A. Man’s chief end is to glorify God, and to enjoy him for ever.


This answer speaks to three things: 1. design, 2. glory, and 3. joy.

Design

The two words CHIEF END are just the old way of addressing the question: Why are you here? What is my life all about? For what main purpose did God make you? Not the many reasons we could list; but the main reason. Not the temporary reasons that might make us feel like we’re doing something productive for a season, here or there. But has it any real, driving meaning to it all? Where is it all headed? 

Obviously this question runs not only through our doctrine as Christians, but gets right to the heart of apologetics and our conversations with unbelievers, doesn’t it? And we sense that we want to do more than give the “Sunday school answer.” This first question and answer is not shallow. When we speak of God’s glory and man’s enjoyment of God, we are talking about two ends that seem to be competing ends in our fallen world, but which in God’s world come together as one chief end. And God’s world is the first and lasting world.

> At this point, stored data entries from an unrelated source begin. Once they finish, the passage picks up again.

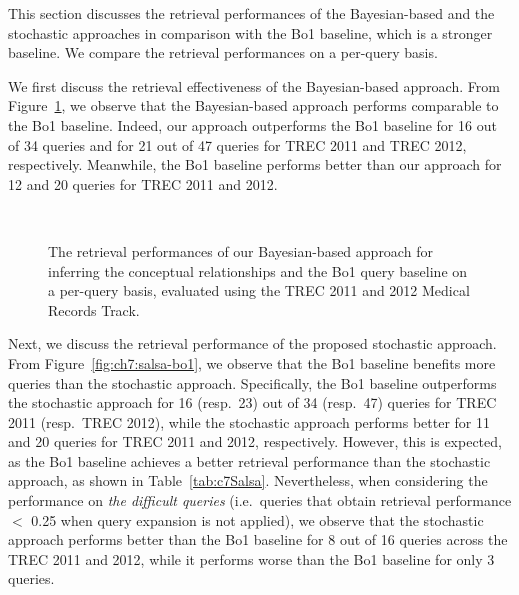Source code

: \documentclass[1p]{elsarticle}
\begin{document}

This section discusses the retrieval performances of the Bayesian-based and the stochastic approaches in comparison with the Bo1 baseline, which is a stronger baseline. We compare the retrieval performances on a per-query basis.

We first discuss the retrieval effectiveness of the Bayesian-based approach. From Figure~\ref{fig:ch7:bayesian-bo1}, we observe that the Bayesian-based approach performs comparable to the Bo1 baseline. Indeed, our approach outperforms the Bo1 baseline for 16 out of 34 queries and for 21 out of 47 queries for TREC 2011 and TREC 2012, respectively. Meanwhile, the Bo1 baseline performs better than our approach for 12 and 20 queries for TREC 2011 and 2012. 
% 

\begin{figure}[tb]
\centering
        \\%
    \caption{%
        The retrieval performances of our Bayesian-based approach for inferring the conceptual relationships and the Bo1 query baseline on a per-query basis, evaluated using the TREC 2011 and 2012 Medical Records Track.
     }%
   \label{fig:ch7:bayesian-bo1}
\end{figure}


Next, we discuss the retrieval performance of the proposed stochastic approach. From Figure~\ref{fig:ch7:salsa-bo1}, we observe that the Bo1 baseline benefits more queries than the stochastic approach. Specifically, the Bo1 baseline outperforms the stochastic approach for 16 (resp.\ 23) out of 34 (resp.\ 47) queries for TREC 2011 (resp.\ TREC 2012), while the stochastic approach performs better for 11 and 20 queries for TREC 2011 and 2012, respectively. However, this is expected, as the Bo1 baseline achieves a better retrieval performance than the stochastic approach, as shown in Table~\ref{tab:c7Salsa}. Nevertheless, when considering the performance on \emph{the difficult queries} (i.e.\ queries that obtain retrieval performance $<$ 0.25 when query expansion is not applied), we observe that the stochastic approach performs better than the Bo1 baseline for 8 out of 16 queries across the TREC 2011 and 2012, while it performs worse than the Bo1 baseline for only 3 queries.
\end{document}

Even now, in spite of all of mankind’s sin, God’s world is still the only real world. Man is a broken arrow, and yet God is still the perfect Archer, and so human beings just will all land at one ultimate bulls-eye. 

I said that a chief end is the ultimate end in view. When any actor sets out in any action, an intelligent, personal actor has an end: a design, a motive, a goal, a purpose. And in order to achieve that end, such an actor uses means. These means also happen to be subordinate ends. If you were to take a snapshot of any of them, they might look like “the end.” So if you were to find me at a certain point in my day yesterday, you might take a snapshot of me getting in my car. If you were quite new to the human race you might think that this was my basic goal. If you knew a bit more about these things called cars, you would realize that getting into it to drive somewhere was a more ultimate goal, for which getting in was merely the subordinate end. But then no one drives to nowhere, and so you may also ask where I was headed, to which I reply, “I am going to the store.” But most people go to the store to obtain some product. Surely that is the chief end, right? Not yet. I will be purposeful in my shopping. So the exact products are the chief end? Well—no. The food I obtain for nourishment, the medicine for healing, and the office products for study. And even in these three ends we could keep going.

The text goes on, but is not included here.